In [26], the authors proposed on–off regimens for minimizing the tumor cell population and maintaining the healthy cells in an allowable level. However, these suggested regimens are not able to complete elimination of tumor cells. Moreover, this method is not flexible whilst considering the particular conditions of the patients is not possible. Also, this method is sensitive to the initial estimates of state variables and control. Evaluation of quadratic and linear cost functions are examined in [6, 21]. The optimal chemotherapy regimens which are computed based on these cost functions are able to eradicate the tumor, but they are sensitive to the initial estimates of state variables and control. In [19], de Pillis et al. proposed a mixed immunotherapy and chemotherapy protocol for cancer treatment. The main shortcoming of these protocols is that after elimination of the treatment, the cancer relapses due to lack of stable tumor-free equilibrium point (Fig. 2). In this paper, we use vaccine therapy for changing the dynamics of the system around the tumor-free equilibrium point. In addition, these proposed methods are open-loop which has many deficiencies such as un-robustness in dealing with parameter variation. In [2, 7, 8], the authors presented the SDRE method based on the model of de Pillis et al. which is published in 2003. In this model the tumor-free equilibrium point is stable. But in the model of de Pillis et al. which is published in 2006, new interaction terms among cells are added and this extended model has unstable tumor-free equilibrium point. So, chemotherapy is not adequate for finite duration cancer treatment. Hence, we use mixed vaccine–chemotherapy using SRDE approach. Moreover, for better performance of the control system, we use state-dependent matrix for \(R\left( x \right)\). In addition, the chemotherapy terms are exerted in a saturation manner which is in accordance with physical observations [19].

6 Conclusion

In this paper, we have extended and analyzed previous mathematical models of cancer by mixed vaccine therapy and chemotherapy.
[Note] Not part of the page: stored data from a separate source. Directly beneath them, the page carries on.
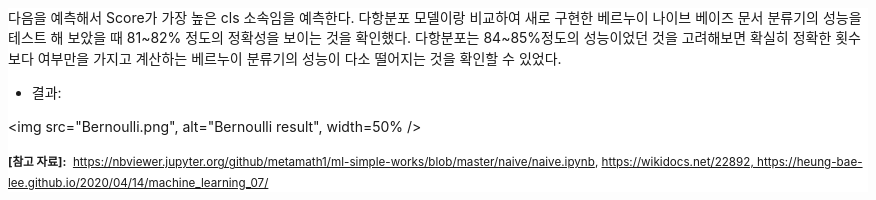 

다음을 예측해서 Score가 가장 높은 cls 소속임을 예측한다. 다항분포 모델이랑 비교하여 새로 구현한 베르누이 나이브 베이즈 문서 분류기의 성능을 테스트 해 보았을 때 81~82% 정도의 정확성을 보이는 것을 확인했다. 다항분포는 84~85%정도의 성능이었던 것을 고려해보면 확실히 정확한 횟수보다 여부만을 가지고 계산하는 베르누이 분류기의 성능이 다소 떨어지는 것을 확인할 수 있었다. 

* 결과:

<img src="Bernoulli.png", alt="Bernoulli result", width=50% />









<small>**[참고 자료]:**  https://nbviewer.jupyter.org/github/metamath1/ml-simple-works/blob/master/naive/naive.ipynb, https://wikidocs.net/22892, https://heung-bae-lee.github.io/2020/04/14/machine_learning_07/</small>



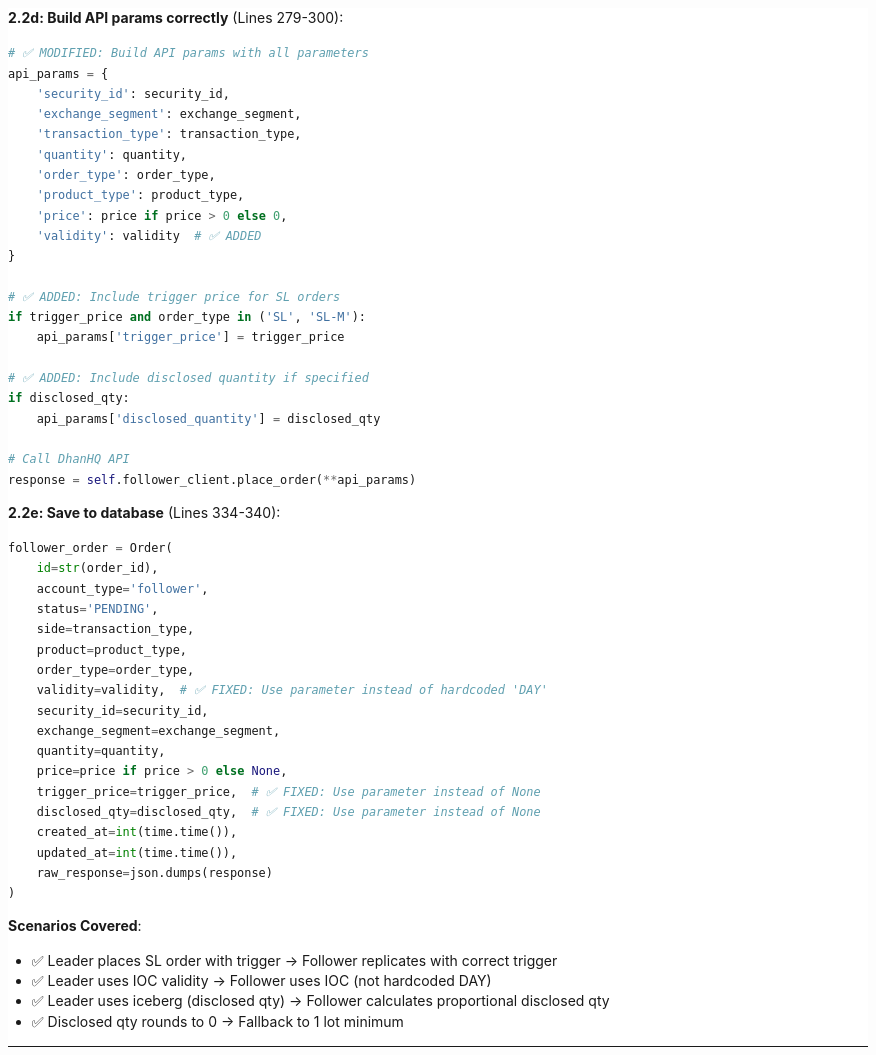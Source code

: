 **2.2d: Build API params correctly** (Lines 279-300):
```python
# ✅ MODIFIED: Build API params with all parameters
api_params = {
    'security_id': security_id,
    'exchange_segment': exchange_segment,
    'transaction_type': transaction_type,
    'quantity': quantity,
    'order_type': order_type,
    'product_type': product_type,
    'price': price if price > 0 else 0,
    'validity': validity  # ✅ ADDED
}

# ✅ ADDED: Include trigger price for SL orders
if trigger_price and order_type in ('SL', 'SL-M'):
    api_params['trigger_price'] = trigger_price

# ✅ ADDED: Include disclosed quantity if specified
if disclosed_qty:
    api_params['disclosed_quantity'] = disclosed_qty

# Call DhanHQ API
response = self.follower_client.place_order(**api_params)
```

**2.2e: Save to database** (Lines 334-340):
```python
follower_order = Order(
    id=str(order_id),
    account_type='follower',
    status='PENDING',
    side=transaction_type,
    product=product_type,
    order_type=order_type,
    validity=validity,  # ✅ FIXED: Use parameter instead of hardcoded 'DAY'
    security_id=security_id,
    exchange_segment=exchange_segment,
    quantity=quantity,
    price=price if price > 0 else None,
    trigger_price=trigger_price,  # ✅ FIXED: Use parameter instead of None
    disclosed_qty=disclosed_qty,  # ✅ FIXED: Use parameter instead of None
    created_at=int(time.time()),
    updated_at=int(time.time()),
    raw_response=json.dumps(response)
)
```

**Scenarios Covered**:
- ✅ Leader places SL order with trigger → Follower replicates with correct trigger
- ✅ Leader uses IOC validity → Follower uses IOC (not hardcoded DAY)
- ✅ Leader uses iceberg (disclosed qty) → Follower calculates proportional disclosed qty
- ✅ Disclosed qty rounds to 0 → Fallback to 1 lot minimum

---
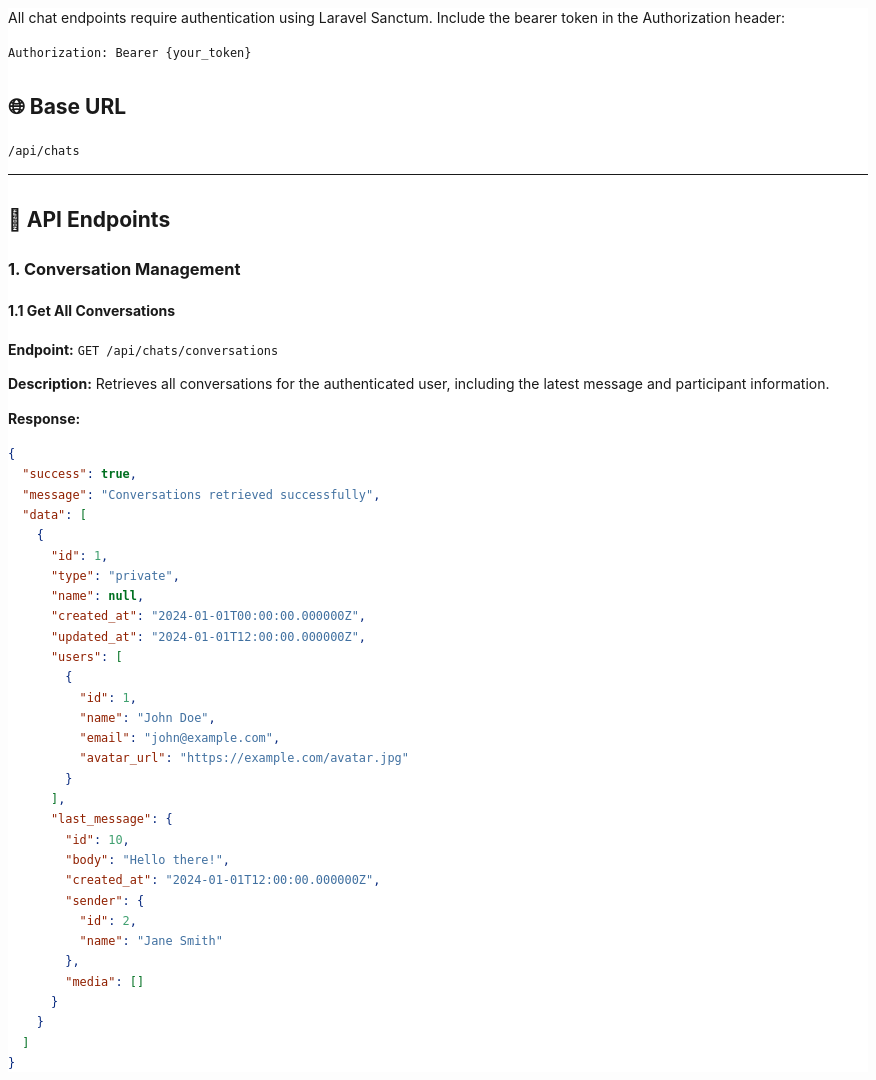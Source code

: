 All chat endpoints require authentication using Laravel Sanctum. Include the bearer token in the Authorization header:

```http
Authorization: Bearer {your_token}
```

## 🌐 Base URL

```
/api/chats
```

---

## 📡 API Endpoints

### 1. Conversation Management

#### 1.1 Get All Conversations

**Endpoint:** `GET /api/chats/conversations`

**Description:** Retrieves all conversations for the authenticated user, including the latest message and participant information.

**Response:**
```json
{
  "success": true,
  "message": "Conversations retrieved successfully",
  "data": [
    {
      "id": 1,
      "type": "private",
      "name": null,
      "created_at": "2024-01-01T00:00:00.000000Z",
      "updated_at": "2024-01-01T12:00:00.000000Z",
      "users": [
        {
          "id": 1,
          "name": "John Doe",
          "email": "john@example.com",
          "avatar_url": "https://example.com/avatar.jpg"
        }
      ],
      "last_message": {
        "id": 10,
        "body": "Hello there!",
        "created_at": "2024-01-01T12:00:00.000000Z",
        "sender": {
          "id": 2,
          "name": "Jane Smith"
        },
        "media": []
      }
    }
  ]
}
```
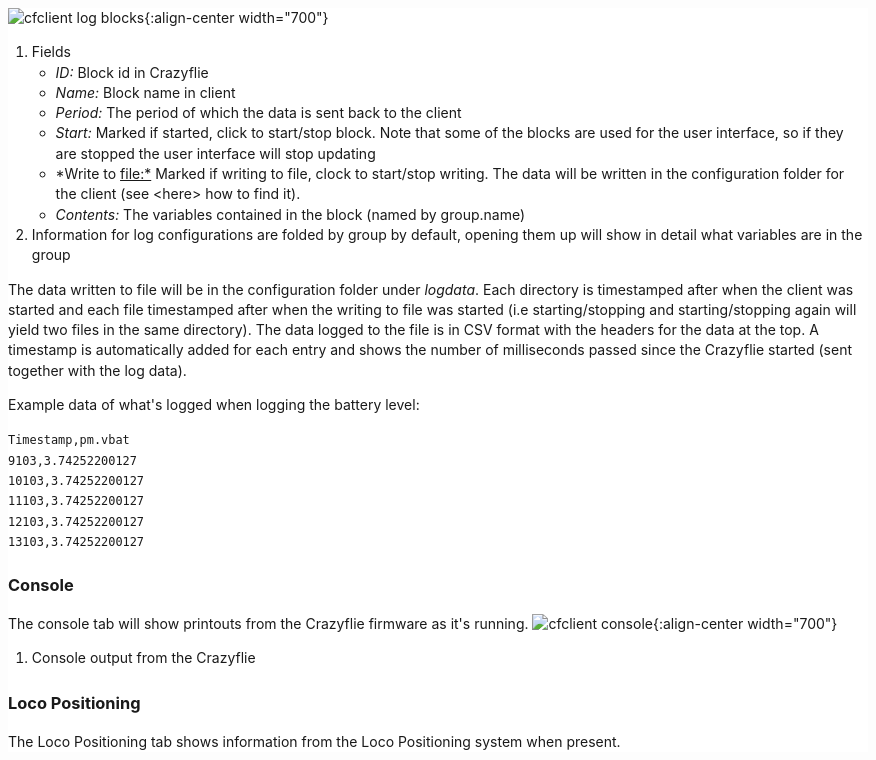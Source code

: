 ![cfclient log blocks](/docs/images/cfclient_logblocks_marked.png){:align-center
width="700"}

1.  Fields
    -   *ID:* Block id in Crazyflie
    -   *Name:* Block name in client
    -   *Period:* The period of which the data is sent back to the
        client
    -   *Start:* Marked if started, click to start/stop block. Note that
        some of the blocks are used for the user interface, so if they
        are stopped the user interface will stop updating
    -   *Write to <file:*> Marked if writing to file, clock to
        start/stop writing. The data will be written in the
        configuration folder for the client (see \<here\> how to find
        it).
    -   *Contents:* The variables contained in the block (named by
        group.name)
2.  Information for log configurations are folded by group by default,
    opening them up will show in detail what variables are in the group

 The data written to file will be in
the configuration folder under *logdata*. Each directory is timestamped
after when the client was started and each file timestamped after when
the writing to file was started (i.e starting/stopping and
starting/stopping again will yield two files in the same directory). The
data logged to the file is in CSV format with the headers for the data
at the top. A timestamp is automatically added for each entry and shows
the number of milliseconds passed since the Crazyflie started (sent
together with the log data).

Example data
of what\'s logged when logging the battery level:

    Timestamp,pm.vbat
    9103,3.74252200127
    10103,3.74252200127
    11103,3.74252200127
    12103,3.74252200127
    13103,3.74252200127


### Console

The console tab will show printouts from the Crazyflie firmware as it\'s
running.
![cfclient console](/docs/images/cfclient_console_marked.png){:align-center
width="700"}

1.  Console output from the Crazyflie

### Loco Positioning

The Loco Positioning tab shows information from the Loco Positioning
system when present.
The model describes the effect of tumor cells on the immune response with considering the effect of vaccine therapy and chemotherapy. First, the system of equations has analyzed in the absence of treatment, then; the equilibrium points of the system along with the criteria for stability have determined. For human parameter set, we found two equilibria. One was a tumor-free equilibrium point, which was unstable, and the other was a high-tumor equilibrium point which was stable. The instability of the tumor-free equilibrium implies that any successful finite duration treatment must be able to change the system dynamics to force this desirable equilibrium point becomes stable. So, the vaccine therapy is used for this purpose. Hence, at the first of treatment, the vaccine therapy is used for stabilization of the tumor-free equilibrium point. Then, chemotherapy pushes the system to the domain of attraction of this point in an optimal manner. For this purpose, we have developed an SDRE-based optimal control and applied it to the model. Afterward, by pushing the system inside the domain of attraction of this equilibrium point, the tumor cell populations converge to zero even after the elimination of therapies. We have shown that the SDRE optimal control method provides fast and easy derivation of suboptimal control for the chemotherapy administration problem. We apply different types of input weighting matrix to show the effectiveness of this feature of the SDRE method in cancer treatment. It is shown that after the end of treatment, although the populations of tumor cells are not zero due to change in the stability of tumor-free equilibrium point and pushing the system to its domain of attraction, the system converges to the tumor-free equilibrium point ever after elimination of the inputs. So, the development of combination vaccine–chemotherapy protocols for remedying certain forms of cancer is an appropriate strategy in cancer treatment research. Also, the present study suggests that a proper treatment method should not only change the dynamics of the cancer, but also reduce the population of tumor cells, which has not been considered yet and is a shortcoming of many treatment methods.